0
votes

We have a function score query with about 50 functions. Each function has a filter and a script_score. We have given score mode as SUM.

Mappings:

 "keywords": {
        "type": "nested",
        "include_in_parent": true,
        "properties": {
          "id": {
            "type": "string",
            "index_name": "id",
            "analyzer": "standard"
          },
          "name": {
            "type": "string",
            "index_name": "name"
          },
          "score": {
            "type": "double",
            "index_name": "keywordScore"
          }
        }
      }

Example Query:

 {
  "query": {
    "bool": {
      "should": {
        "nested": {
          "query": {
            "function_score": {
              "functions": [
                {
                  "filter": {
                    "term": {
                      "keywords.id": "np14y9393"
                    }
                  },
                  "script_score": {
                    "script": {
                      "inline": "(doc['keyword.score'].value*log(0.138317))+100"
                    }
                  }
                },
                {
                  "filter": {
                    "term": {
                      "keywords.id": "ny6579591"
                    }
                  },
                  "script_score": {
                    "script": {
                      "inline": "(doc['keyword.score'].value*log(0.0631535))+100"
                    }
                  }
                }
              ],
              "score_mode": "sum",
              "boost_mode": "sum"
            }
          },
          "path": "keywords"
        }
      }
    }
  }
}

Issues:

  1. Formula in each script_score deals with probabilities ranging from 0 to 1. So the output of script_score will always be less than 1. Example : 0.00456. In this case Elasticsearch is ignoring the score coming from script_score. I added hundred to my script which returns 100.00456. In this case the scores are showing up in the final score. May be Elasticsearch has some precision of a cutoff because of which it is behaving this way.

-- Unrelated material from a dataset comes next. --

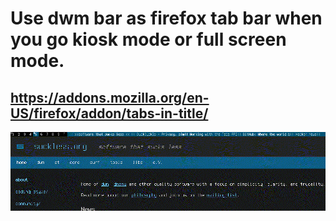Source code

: # Use dwm bar as firefox tab bar when you go kiosk mode or full screen mode.
## https://addons.mozilla.org/en-US/firefox/addon/tabs-in-title/
![firefox tab bar title](gif.gif)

  2. Eventhough SUM is specified as a Score mode, Elasticsearch is internally doing some average on that score. As I said before I will be having 50 functions in the query. If 10 keywords got matched, the score should be around 1000. But the resultant score is around 80. Then how is this score mode used? How to tell Elasticsearch not to normalize the score and use the one that I specified?

  3. Explain API is not of much use here. It is not telling what is the score at each function level and how it is manipulating.

1

1 Answers

0
votes

Let's assume you have a set of 5 documents in your index and when you run the query, it shall be running on each doc one by one. Let's dry-run the query on the first document indexed.

The final _score for the first doc will be:

_score = es_score ([0-1]) + function_score;

es_score lies between 0 to 1 inclusive.

Considering the fact that all of your 50 functions are based on keywords.id filter and script_score for each function is almost the same and assuming x number of function filters matched:

_score = es_score + function_score(func1) + .... + function_score(funcx);
_score = es_score + [(doc['keyword.score'].value*log(0.138317))+100] + .... + [(doc['keyword.score'].value*log(0.138317))+100];

_score = es_score + [-value1 + 100] + .... + [-valueX + 100];

So, it depends on the values of your computed logs (possibly negative whole numbers), what your _score value for the document will be.